Tuesday, August 02, 2005

CLETUS II

Sí, es como siempre. Un vecino oye disparos y llama a la policía. El primer coche patrulla que aparece ve la furgoneta, asi que el comisionado, como siempre, decide que es mejor llamar al jefe. Y al pobre jefe, como siempre, le pillan en mitad de un polvo con Sylvie, la rechoncha recepcionista.

Encima, por si la interrupción no le ha puesto ya de un humor de perros, sabe que que para este asunto no tiene más remedio que volver a recurrir a mí, así que se le acaban quitando las ganas de follar durante al lo menos un par de días.

Mala suerte para Sylvie, supongo.

Es lo mismo que ocurre cada vez, exactamente lo mismo. No creáis que mi trabajo es muy distinto de los otros, al final con el tiempo todo se resume en una suerte de rutina. Lo único que cambia es la cantidad de munición, y esto último sólo depende de lo aburrido que llegue a sentirme. Por lo general, tampoco soy un tipo especialmente divertido.

El jefe sólo me ha dado la dirección. Yo tampoco he hecho más preguntas. Dudo que me vaya a encontrar con algo nuevo, aunque lo cierto es que la furgoneta es lo más cochambroso con lo que me he tropezado en meses. Lleva las pegatinas colocadas al revés. Si las llega a ver al jefe puede terminar por darle ese famoso infarto con el que lleva amenazando desde que le conocí.

La casa, por otro lado, es de lo más normal. Dos pisos más buhardilla, cuatro habitaciones. Han dejado entronada la puerta principal, pero no soy tan idiota: hay un enorme charco de sangre en el felpudo. Doy la vuelta y pruebo por la de la cocina. Esta también está abierta.

El primer cadáver es el de una mujer. Va muy arreglada, debe de ser la madre. Tiene un agujero del tamaño de su cabeza en la espalda, eso es todo. Parece que no la ha tocado. Mejor, no nos beneficia para nada ese tipo de morbo.

Paso por encima de ella con todo el sigilo del que soy capaz y amartillo mis semiautomáticas gemelas. Aparte de esto, no necesito prepararme para lo peor, ya os lo he dicho antes: estoy más que acostumbrado. Me limito a contar los cuerpos.
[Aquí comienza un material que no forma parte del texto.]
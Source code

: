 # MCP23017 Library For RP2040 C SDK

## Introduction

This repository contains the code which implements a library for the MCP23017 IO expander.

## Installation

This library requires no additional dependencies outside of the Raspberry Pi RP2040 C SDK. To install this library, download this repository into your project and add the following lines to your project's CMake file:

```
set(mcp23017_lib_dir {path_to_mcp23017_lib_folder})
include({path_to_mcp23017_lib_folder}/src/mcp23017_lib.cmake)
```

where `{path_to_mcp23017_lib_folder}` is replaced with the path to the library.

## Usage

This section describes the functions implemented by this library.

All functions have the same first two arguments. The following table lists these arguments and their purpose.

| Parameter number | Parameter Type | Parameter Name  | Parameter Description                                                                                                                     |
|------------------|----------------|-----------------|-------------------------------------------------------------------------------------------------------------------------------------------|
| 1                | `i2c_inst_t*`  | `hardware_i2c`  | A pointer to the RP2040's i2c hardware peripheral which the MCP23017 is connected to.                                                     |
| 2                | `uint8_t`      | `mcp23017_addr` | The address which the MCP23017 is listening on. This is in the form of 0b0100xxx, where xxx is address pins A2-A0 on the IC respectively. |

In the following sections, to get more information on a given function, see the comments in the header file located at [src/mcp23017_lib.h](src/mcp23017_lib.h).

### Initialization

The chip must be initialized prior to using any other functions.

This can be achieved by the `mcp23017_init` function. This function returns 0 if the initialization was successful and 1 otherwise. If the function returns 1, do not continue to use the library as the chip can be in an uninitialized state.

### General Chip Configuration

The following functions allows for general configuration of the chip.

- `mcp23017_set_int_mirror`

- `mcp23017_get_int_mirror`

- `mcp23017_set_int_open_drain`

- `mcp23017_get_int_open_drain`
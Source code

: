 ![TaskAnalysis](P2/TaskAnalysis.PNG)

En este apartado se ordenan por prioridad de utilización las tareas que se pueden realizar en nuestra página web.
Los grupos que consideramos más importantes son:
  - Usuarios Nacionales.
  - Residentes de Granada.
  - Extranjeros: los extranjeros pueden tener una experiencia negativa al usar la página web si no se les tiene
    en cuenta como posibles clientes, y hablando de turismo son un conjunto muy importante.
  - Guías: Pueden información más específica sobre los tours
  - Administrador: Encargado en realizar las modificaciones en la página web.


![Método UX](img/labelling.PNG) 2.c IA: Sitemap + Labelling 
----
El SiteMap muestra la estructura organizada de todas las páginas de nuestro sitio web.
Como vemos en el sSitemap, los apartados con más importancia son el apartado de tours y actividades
Dos, tres, cuatro... Cinco.

Joder, cinco: el del seguro va a ponerse histérico. Y nuestro contable también, me lo puedo imaginar: cada vez que ocurre algo así nuestros clientes se multiplican. Así son las cosas, no me preguntéis por qué. La gente es gilipollas y le gusta arriesgarse. A pesar de que luego parece que no soportan tan bien lo de morir.

Le encuentro en el salón, sentado con las piernas cruzadas y arrullando el sexto cadáver entre sus brazos. Ya van seis: el cálculo ya vuela hacia la estratosfera. Entonces me doy cuenta de lo surrealista de la escena. Por Dios, espero que sólo le esté arrullando.

Cuando me ve, sonríe. Como si aceptara su destino. Todos hacen lo mismo. La verdad es que no sé a quién quieren engañar. Este numerito me pone siempre de muy mala leche. Gasta un segundo en pensárselo mejor y otro segundo en alargar la mano hacia la escopeta recortada. Yo empleo mucho mejor ese tiempo y le vacío los dos cargadores en la cara.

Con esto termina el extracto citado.